I’m trying that using BeautifulSoup with Python, been trying for days, also googling.

How can this be done?

Asked By: W01v3n

||

Answers:

This is how I would do it, I will get all the h2, p tags and iterate through them saving the last h2 tag content and tying it to the paragraphs next to it.
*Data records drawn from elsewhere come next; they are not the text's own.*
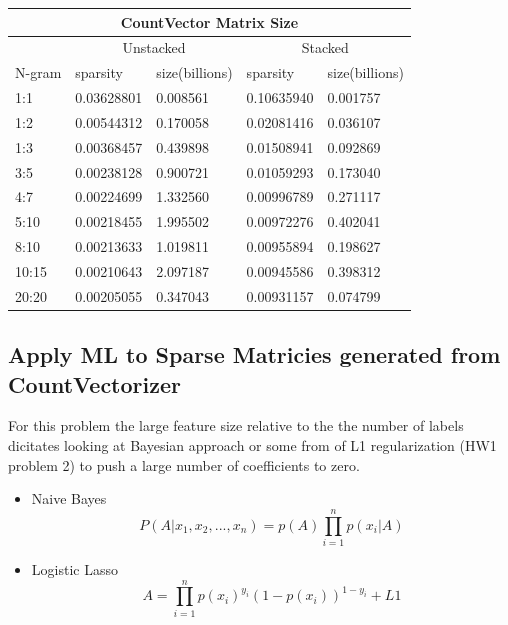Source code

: \documentclass[11pt]{article}
\begin{document}
{\noindent \begin{tabular}{ |p{2cm}||p{2cm}|p{2cm}|p{2cm}|p{2cm}|  }
 \hline
 \multicolumn{5}{|c|}{CountVector Matrix Size} \\
 \hline
 \multicolumn{1}{|c|}{} &
 \multicolumn{2}{|c|}{Unstacked} &
 \multicolumn{2}{|c|}{Stacked}\\
 \hline
 N-gram & sparsity & size(billions) & sparsity & size(billions)\\
 \hline
       1:1& 0.03628801& 0.008561&  0.10635940&   0.001757 \\
       1:2& 0.00544312& 0.170058&  0.02081416&    0.036107\\
       1:3& 0.00368457& 0.439898&  0.01508941&     0.092869\\
       3:5& 0.00238128& 0.900721&  0.01059293&     0.173040\\
       4:7& 0.00224699& 1.332560&  0.00996789&     0.271117\\
      5:10& 0.00218455& 1.995502&  0.00972276&     0.402041\\
      8:10& 0.00213633& 1.019811&  0.00955894&     0.198627\\
     10:15& 0.00210643& 2.097187&  0.00945586&     0.398312\\
     20:20& 0.00205055& 0.347043&  0.00931157&     0.074799\\
 \hline
\end{tabular}

\subsection{Apply ML to Sparse Matricies generated from CountVectorizer}
\noindent
For this problem the large feature size relative to the the number of labels dicitates looking
at Bayesian approach or some from of L1 regularization (HW1 problem 2) to push a large number
of coefficients to zero.
\begin{itemize}
\item Naive Bayes
\begin{equation*}
P(A|x_1,x_2,...,x_n) = p(A)\prod_{i=1}^n p(x_i|A)
\end{equation*}

\item Logistic Lasso
\begin{equation*}
A = \prod_{i=1}^n p(x_i)^{y_i}(1-p(x_i))^{1-y_i}+ L1
\end{equation*}
\end{itemize}

}
\end{document}
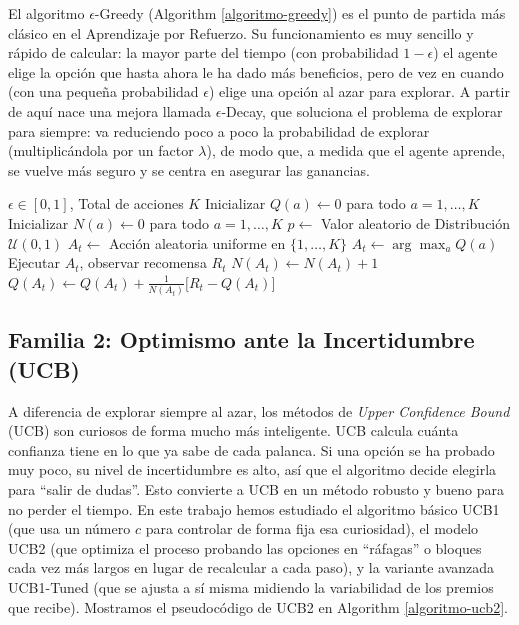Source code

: El algoritmo \(\epsilon\)-Greedy (Algorithm \ref{algoritmo-greedy}) es el punto de
partida más clásico en el Aprendizaje por Refuerzo. Su funcionamiento es
muy sencillo y rápido de calcular: la mayor parte del tiempo (con
probabilidad \(1-\epsilon\)) el agente elige la opción que hasta ahora
le ha dado más beneficios, pero de vez en cuando (con una pequeña
probabilidad \(\epsilon\)) elige una opción al azar para explorar. A
partir de aquí nace una mejora llamada \(\epsilon\)-Decay, que soluciona
el problema de explorar para siempre: va reduciendo poco a poco la
probabilidad de explorar (multiplicándola por un factor \(\lambda\)), de
modo que, a medida que el agente aprende, se vuelve más seguro y se
centra en asegurar las ganancias.

\begin{algorithm}
\caption{Algoritmo $\epsilon$-Greedy para K-Brazos}\label{algoritmo-greedy}
\begin{algorithmic}[1]
\Require $\epsilon \in [0, 1]$, Total de acciones $K$
\State Inicializar $Q(a) \leftarrow 0$ para todo $a=1,\dots, K$
\State Inicializar $N(a) \leftarrow 0$ para todo $a=1,\dots, K$
    \State $p \leftarrow$ Valor aleatorio de Distribución $\mathcal{U}(0, 1)$
        \State $A_t \leftarrow$ Acción aleatoria uniforme en $\{1, \dots, K\}$
    \Else
        \State $A_t \leftarrow \arg\max_a Q(a)$  
    \EndIf
    \State Ejecutar $A_t$, observar recomensa $R_t$
    \State $N(A_t) \leftarrow N(A_t) + 1$
    \State $Q(A_t) \leftarrow Q(A_t) + \frac{1}{N(A_t)} \big[R_t - Q(A_t)\big]$
\EndFor
\end{algorithmic}
\end{algorithm}

\subsection{Familia 2: Optimismo ante la Incertidumbre
(UCB)}\label{familia-2-optimismo-ante-la-incertidumbre-ucb}

A diferencia de explorar siempre al azar, los
métodos de \emph{Upper Confidence Bound} (UCB) son curiosos de forma
mucho más inteligente. UCB calcula cuánta confianza tiene en lo que ya
sabe de cada palanca. Si una opción se ha probado muy poco, su nivel de
incertidumbre es alto, así que el algoritmo decide elegirla para ``salir
de dudas''. Esto convierte a UCB en un método robusto y bueno para no
perder el tiempo. En este trabajo hemos estudiado el algoritmo básico
UCB1 (que usa un número \(c\) para controlar de forma fija esa
curiosidad), el modelo UCB2 (que optimiza el proceso probando las
opciones en ``ráfagas'' o bloques cada vez más largos en lugar de
recalcular a cada paso), y la variante avanzada UCB1-Tuned (que se
ajusta a sí misma midiendo la variabilidad de los premios que recibe).
Mostramos el pseudocódigo de UCB2 en Algorithm \ref{algoritmo-ucb2}.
from bs4 import BeautifulSoup

html = '''
<h2>Heading Text1</h2>

<p>Paragraph1</p>
<p>Paragraph2</p>

<h2>Heading Text2</h2>

<p>Paragraph3</p>
<p>Paragraph4</p>
<p>Paragraph5</p>
'''

soup = BeautifulSoup(html, 'html.parser')

dict_to_save = {}

# find all the 'h2' and 'p' tags
for tag in soup(['h2','p']):
    # if 'h2' tag save it into a variable named header
    if tag.name == 'h2':
        header = tag.text.strip()

    # if not 'h2' tag add this paragraph to the last header
    else:
        dict_to_save[header] = dict_to_save.get(header, []) + [tag.text.strip()]

print(dict_to_save)
{'Heading Text1': ['Paragraph1', 'Paragraph2'],
 'Heading Text2': ['Paragraph3', 'Paragraph4', 'Paragraph5']}
Answered By: Hanna

You could get your goal while working with a dict and .find_previous() – Iterate all <p>, find its previous <h2> and set it as key in your dict, than simply append the texts to its list:

d = {}
for p in soup.select('p'):
    if p.find_previous('h2'):
        if d.get(p.find_previous('h2').text) == None:
            d[p.find_previous('h2').text]=[]
    else:
        continue
    d[p.find_previous('h2').text].append(p.text)

Example

from bs4 import BeautifulSoup

html = '''
<p>Any Other Paragraph</p>
<h2>Heading Text1</h2>

<p>Paragraph1</p>
<p>Paragraph2</p>

<h2>Heading Text2</h2>

<p>Paragraph3</p>
<p>Paragraph4</p>
<p>Paragraph5</p>
'''
soup = BeautifulSoup(html)

d = {}
for p in soup.select('p'):
    if p.find_previous('h2'):
        if d.get(p.find_previous('h2').text) == None:
            d[p.find_previous('h2').text]=[]
    else:
        continue
    d[p.find_previous('h2').text].append(p.text)
d

Output

{'Heading Text1': ['Paragraph1', 'Paragraph2'],
 'Heading Text2': ['Paragraph3', 'Paragraph4', 'Paragraph5']}
Answered By: HedgeHog

This is almost identical to the question posed yesterday. You can solve this in few different ways. Here is how I would do it:

from bs4 import BeautifulSoup

html = """
<h2>Heading Text1</h2>

<p>Paragraph1</p>
<p>Paragraph2</p>

<h2>Heading Text2</h2>

<p>Paragraph3</p>
<p>Paragraph4</p>
<p>Paragraph5</p>

<h2>Heading Text3</h2>

<p>Paragraph6</p>
<p>Paragraph7</p>
<p>Paragraph8</p>
<p>Paragraph9</p>
"""

soup = BeautifulSoup(html,"html.parser")
data_dict = {}
for item in soup.select("h2"):
    header = item.get_text(strip=True)
    content = []
    for i in item.next_siblings:
        if i.name=="h2": break
        content.extend([x for x in i.stripped_strings])
    data_dict[header] = content

print(data_dict)
Answered By: MITHU